Records shown START

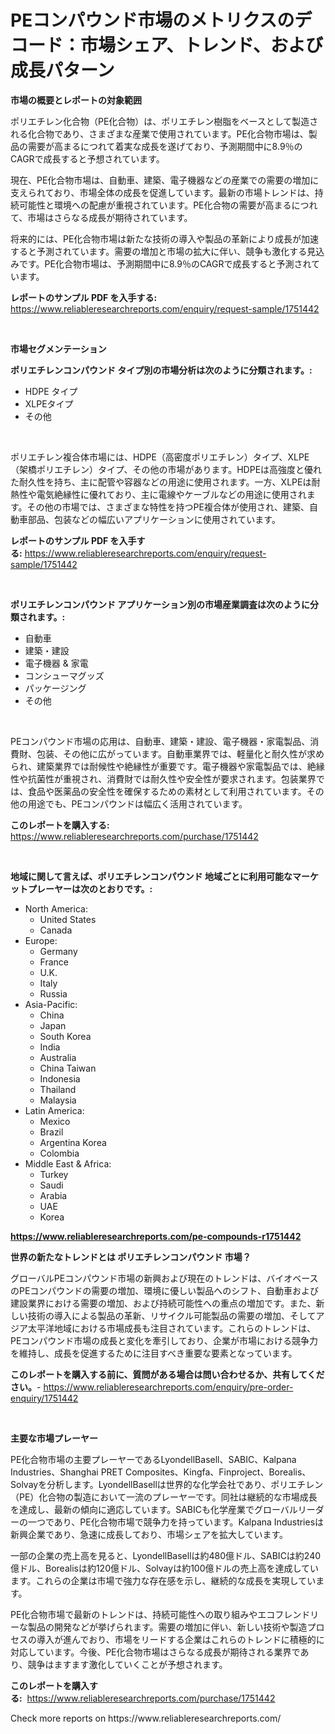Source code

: <p><h1>PEコンパウンド市場のメトリクスのデコード：市場シェア、トレンド、および成長パターン</h1></p><p><strong>市場の概要とレポートの対象範囲</strong></p>
<p><p>ポリエチレン化合物（PE化合物）は、ポリエチレン樹脂をベースとして製造される化合物であり、さまざまな産業で使用されています。PE化合物市場は、製品の需要が高まるにつれて着実な成長を遂げており、予測期間中に8.9％のCAGRで成長すると予想されています。</p><p>現在、PE化合物市場は、自動車、建築、電子機器などの産業での需要の増加に支えられており、市場全体の成長を促進しています。最新の市場トレンドは、持続可能性と環境への配慮が重視されています。PE化合物の需要が高まるにつれて、市場はさらなる成長が期待されています。</p><p>将来的には、PE化合物市場は新たな技術の導入や製品の革新により成長が加速すると予測されています。需要の増加と市場の拡大に伴い、競争も激化する見込みです。PE化合物市場は、予測期間中に8.9％のCAGRで成長すると予測されています。</p></p>
<p><strong>レポートのサンプル PDF を入手する:</strong> <a href="https://www.reliableresearchreports.com/enquiry/request-sample/1751442">https://www.reliableresearchreports.com/enquiry/request-sample/1751442</a></p>
<p>&nbsp;</p>
<p><strong>市場セグメンテーション</strong></p>
<p><strong>ポリエチレンコンパウンド タイプ別の市場分析は次のように分類されます。:</strong></p>
<p><ul><li>HDPE タイプ</li><li>XLPEタイプ</li><li>その他</li></ul></p>
<p>&nbsp;</p>
<p><p>ポリエチレン複合体市場には、HDPE（高密度ポリエチレン）タイプ、XLPE（架橋ポリエチレン）タイプ、その他の市場があります。HDPEは高強度と優れた耐久性を持ち、主に配管や容器などの用途に使用されます。一方、XLPEは耐熱性や電気絶縁性に優れており、主に電線やケーブルなどの用途に使用されます。その他の市場では、さまざまな特性を持つPE複合体が使用され、建築、自動車部品、包装などの幅広いアプリケーションに使用されています。</p></p>
<p><strong>レポートのサンプル PDF を入手する:</strong>&nbsp;<a href="https://www.reliableresearchreports.com/enquiry/request-sample/1751442">https://www.reliableresearchreports.com/enquiry/request-sample/1751442</a></p>
<p>&nbsp;</p>
<p><strong> ポリエチレンコンパウンド アプリケーション別の市場産業調査は次のように分類されます。:</strong></p>
<p><ul><li>自動車</li><li>建築・建設</li><li>電子機器 & 家電</li><li>コンシューマグッズ</li><li>パッケージング</li><li>その他</li></ul></p>
<p>&nbsp;</p>
<p><p>PEコンパウンド市場の応用は、自動車、建築・建設、電子機器・家電製品、消費財、包装、その他に広がっています。自動車業界では、軽量化と耐久性が求められ、建築業界では耐候性や絶縁性が重要です。電子機器や家電製品では、絶縁性や抗菌性が重視され、消費財では耐久性や安全性が要求されます。包装業界では、食品や医薬品の安全性を確保するための素材として利用されています。その他の用途でも、PEコンパウンドは幅広く活用されています。</p></p>
<p><strong>このレポートを購入する:</strong>&nbsp; <a href="https://www.reliableresearchreports.com/purchase/1751442">https://www.reliableresearchreports.com/purchase/1751442</a></p>
<p>&nbsp;</p>
<p><strong>地域に関して言えば、ポリエチレンコンパウンド 地域ごとに利用可能なマーケットプレーヤーは次のとおりです。:</strong></p>
<p><ul>
    <li>
        North America:
        <ul>
            <li>United States</li>
            <li>Canada</li>
        </ul>
    </li>
    <li>
        Europe:
        <ul>
            <li>Germany</li>
            <li>France</li>
            <li>U.K.</li>
            <li>Italy</li>
            <li>Russia</li>
        </ul>
    </li>
    <li>
        Asia-Pacific:
        <ul>
            <li>China</li>
            <li>Japan</li>
            <li>South Korea</li>
            <li>India</li>
            <li>Australia</li>
            <li>China Taiwan</li>
            <li>Indonesia</li>
            <li>Thailand</li>
            <li>Malaysia</li>
        </ul>
    </li>
    <li>
        Latin America:
        <ul>
            <li>Mexico</li>
            <li>Brazil</li>
            <li>Argentina Korea</li>
            <li>Colombia</li>
        </ul>
    </li>
    <li>
        Middle East & Africa:
        <ul>
            <li>Turkey</li>
            <li>Saudi</li>
            <li>Arabia</li>
            <li>UAE</li>
            <li>Korea</li>
        </ul>
    </li>
    </ul></p>
<p><strong><a href="https://www.reliableresearchreports.com/pe-compounds-r1751442">https://www.reliableresearchreports.com/pe-compounds-r1751442</a></strong>&nbsp;</p>
<p><strong>世界の新たなトレンドとは ポリエチレンコンパウンド 市場？</strong></p>
<p><p>グローバルPEコンパウンド市場の新興および現在のトレンドは、バイオベースのPEコンパウンドの需要の増加、環境に優しい製品へのシフト、自動車および建設業界における需要の増加、および持続可能性への重点の増加です。また、新しい技術の導入による製品の革新、リサイクル可能製品の需要の増加、そしてアジア太平洋地域における市場成長も注目されています。これらのトレンドは、PEコンパウンド市場の成長と変化を牽引しており、企業が市場における競争力を維持し、成長を促進するために注目すべき重要な要素となっています。</p></p>
<p><strong>このレポートを購入する前に、質問がある場合は問い合わせるか、共有してください。</strong>- <a href="https://www.reliableresearchreports.com/enquiry/pre-order-enquiry/1751442">https://www.reliableresearchreports.com/enquiry/pre-order-enquiry/1751442</a></p>
<p>&nbsp;</p>
<p><strong>主要な市場プレーヤー</strong></p>
<p><p>PE化合物市場の主要プレーヤーであるLyondellBasell、SABIC、Kalpana Industries、Shanghai PRET Composites、Kingfa、Finproject、Borealis、Solvayを分析します。LyondellBasellは世界的な化学会社であり、ポリエチレン（PE）化合物の製造において一流のプレーヤーです。同社は継続的な市場成長を達成し、最新の傾向に適応しています。SABICも化学産業でグローバルリーダーの一つであり、PE化合物市場で競争力を持っています。Kalpana Industriesは新興企業であり、急速に成長しており、市場シェアを拡大しています。</p><p>一部の企業の売上高を見ると、LyondellBasellは約480億ドル、SABICは約240億ドル、Borealisは約120億ドル、Solvayは約100億ドルの売上高を達成しています。これらの企業は市場で強力な存在感を示し、継続的な成長を実現しています。</p><p>PE化合物市場で最新のトレンドは、持続可能性への取り組みやエコフレンドリーな製品の開発などが挙げられます。需要の増加に伴い、新しい技術や製造プロセスの導入が進んでおり、市場をリードする企業はこれらのトレンドに積極的に対応しています。今後、PE化合物市場はさらなる成長が期待される業界であり、競争はますます激化していくことが予想されます。</p></p>
<p><strong>このレポートを購入する:</strong>&nbsp;&nbsp;<a href="https://www.reliableresearchreports.com/purchase/1751442">https://www.reliableresearchreports.com/purchase/1751442</a></p>
<p>Check more reports on https://www.reliableresearchreports.com/</p>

Records shown END

▸ What needs to be done
Leave out the pictures, and write out all the remaining data above exactly.

▸ Output below
Source code

: <p><h1>PEコンパウンド市場のメトリクスのデコード：市場シェア、トレンド、および成長パターン</h1></p><p><strong>市場の概要とレポートの対象範囲</strong></p>
<p><p>ポリエチレン化合物（PE化合物）は、ポリエチレン樹脂をベースとして製造される化合物であり、さまざまな産業で使用されています。PE化合物市場は、製品の需要が高まるにつれて着実な成長を遂げており、予測期間中に8.9％のCAGRで成長すると予想されています。</p><p>現在、PE化合物市場は、自動車、建築、電子機器などの産業での需要の増加に支えられており、市場全体の成長を促進しています。最新の市場トレンドは、持続可能性と環境への配慮が重視されています。PE化合物の需要が高まるにつれて、市場はさらなる成長が期待されています。</p><p>将来的には、PE化合物市場は新たな技術の導入や製品の革新により成長が加速すると予測されています。需要の増加と市場の拡大に伴い、競争も激化する見込みです。PE化合物市場は、予測期間中に8.9％のCAGRで成長すると予測されています。</p></p>
<p><strong>レポートのサンプル PDF を入手する:</strong> <a href="https://www.reliableresearchreports.com/enquiry/request-sample/1751442">https://www.reliableresearchreports.com/enquiry/request-sample/1751442</a></p>
<p>&nbsp;</p>
<p><strong>市場セグメンテーション</strong></p>
<p><strong>ポリエチレンコンパウンド タイプ別の市場分析は次のように分類されます。:</strong></p>
<p><ul><li>HDPE タイプ</li><li>XLPEタイプ</li><li>その他</li></ul></p>
<p>&nbsp;</p>
<p><p>ポリエチレン複合体市場には、HDPE（高密度ポリエチレン）タイプ、XLPE（架橋ポリエチレン）タイプ、その他の市場があります。HDPEは高強度と優れた耐久性を持ち、主に配管や容器などの用途に使用されます。一方、XLPEは耐熱性や電気絶縁性に優れており、主に電線やケーブルなどの用途に使用されます。その他の市場では、さまざまな特性を持つPE複合体が使用され、建築、自動車部品、包装などの幅広いアプリケーションに使用されています。</p></p>
<p><strong>レポートのサンプル PDF を入手する:</strong>&nbsp;<a href="https://www.reliableresearchreports.com/enquiry/request-sample/1751442">https://www.reliableresearchreports.com/enquiry/request-sample/1751442</a></p>
<p>&nbsp;</p>
<p><strong> ポリエチレンコンパウンド アプリケーション別の市場産業調査は次のように分類されます。:</strong></p>
<p><ul><li>自動車</li><li>建築・建設</li><li>電子機器 & 家電</li><li>コンシューマグッズ</li><li>パッケージング</li><li>その他</li></ul></p>
<p>&nbsp;</p>
<p><p>PEコンパウンド市場の応用は、自動車、建築・建設、電子機器・家電製品、消費財、包装、その他に広がっています。自動車業界では、軽量化と耐久性が求められ、建築業界では耐候性や絶縁性が重要です。電子機器や家電製品では、絶縁性や抗菌性が重視され、消費財では耐久性や安全性が要求されます。包装業界では、食品や医薬品の安全性を確保するための素材として利用されています。その他の用途でも、PEコンパウンドは幅広く活用されています。</p></p>
<p><strong>このレポートを購入する:</strong>&nbsp; <a href="https://www.reliableresearchreports.com/purchase/1751442">https://www.reliableresearchreports.com/purchase/1751442</a></p>
<p>&nbsp;</p>
<p><strong>地域に関して言えば、ポリエチレンコンパウンド 地域ごとに利用可能なマーケットプレーヤーは次のとおりです。:</strong></p>
<p><ul>
    <li>
        North America:
        <ul>
            <li>United States</li>
            <li>Canada</li>
        </ul>
    </li>
    <li>
        Europe:
        <ul>
            <li>Germany</li>
            <li>France</li>
            <li>U.K.</li>
            <li>Italy</li>
            <li>Russia</li>
        </ul>
    </li>
    <li>
        Asia-Pacific:
        <ul>
            <li>China</li>
            <li>Japan</li>
            <li>South Korea</li>
            <li>India</li>
            <li>Australia</li>
            <li>China Taiwan</li>
            <li>Indonesia</li>
            <li>Thailand</li>
            <li>Malaysia</li>
        </ul>
    </li>
    <li>
        Latin America:
        <ul>
            <li>Mexico</li>
            <li>Brazil</li>
            <li>Argentina Korea</li>
            <li>Colombia</li>
        </ul>
    </li>
    <li>
        Middle East & Africa:
        <ul>
            <li>Turkey</li>
            <li>Saudi</li>
            <li>Arabia</li>
            <li>UAE</li>
            <li>Korea</li>
        </ul>
    </li>
    </ul></p>
<p><strong><a href="https://www.reliableresearchreports.com/pe-compounds-r1751442">https://www.reliableresearchreports.com/pe-compounds-r1751442</a></strong>&nbsp;</p>
<p><strong>世界の新たなトレンドとは ポリエチレンコンパウンド 市場？</strong></p>
<p><p>グローバルPEコンパウンド市場の新興および現在のトレンドは、バイオベースのPEコンパウンドの需要の増加、環境に優しい製品へのシフト、自動車および建設業界における需要の増加、および持続可能性への重点の増加です。また、新しい技術の導入による製品の革新、リサイクル可能製品の需要の増加、そしてアジア太平洋地域における市場成長も注目されています。これらのトレンドは、PEコンパウンド市場の成長と変化を牽引しており、企業が市場における競争力を維持し、成長を促進するために注目すべき重要な要素となっています。</p></p>
<p><strong>このレポートを購入する前に、質問がある場合は問い合わせるか、共有してください。</strong>- <a href="https://www.reliableresearchreports.com/enquiry/pre-order-enquiry/1751442">https://www.reliableresearchreports.com/enquiry/pre-order-enquiry/1751442</a></p>
<p>&nbsp;</p>
<p><strong>主要な市場プレーヤー</strong></p>
<p><p>PE化合物市場の主要プレーヤーであるLyondellBasell、SABIC、Kalpana Industries、Shanghai PRET Composites、Kingfa、Finproject、Borealis、Solvayを分析します。LyondellBasellは世界的な化学会社であり、ポリエチレン（PE）化合物の製造において一流のプレーヤーです。同社は継続的な市場成長を達成し、最新の傾向に適応しています。SABICも化学産業でグローバルリーダーの一つであり、PE化合物市場で競争力を持っています。Kalpana Industriesは新興企業であり、急速に成長しており、市場シェアを拡大しています。</p><p>一部の企業の売上高を見ると、LyondellBasellは約480億ドル、SABICは約240億ドル、Borealisは約120億ドル、Solvayは約100億ドルの売上高を達成しています。これらの企業は市場で強力な存在感を示し、継続的な成長を実現しています。</p><p>PE化合物市場で最新のトレンドは、持続可能性への取り組みやエコフレンドリーな製品の開発などが挙げられます。需要の増加に伴い、新しい技術や製造プロセスの導入が進んでおり、市場をリードする企業はこれらのトレンドに積極的に対応しています。今後、PE化合物市場はさらなる成長が期待される業界であり、競争はますます激化していくことが予想されます。</p></p>
<p><strong>このレポートを購入する:</strong>&nbsp;&nbsp;<a href="https://www.reliableresearchreports.com/purchase/1751442">https://www.reliableresearchreports.com/purchase/1751442</a></p>
<p>Check more reports on https://www.reliableresearchreports.com/</p>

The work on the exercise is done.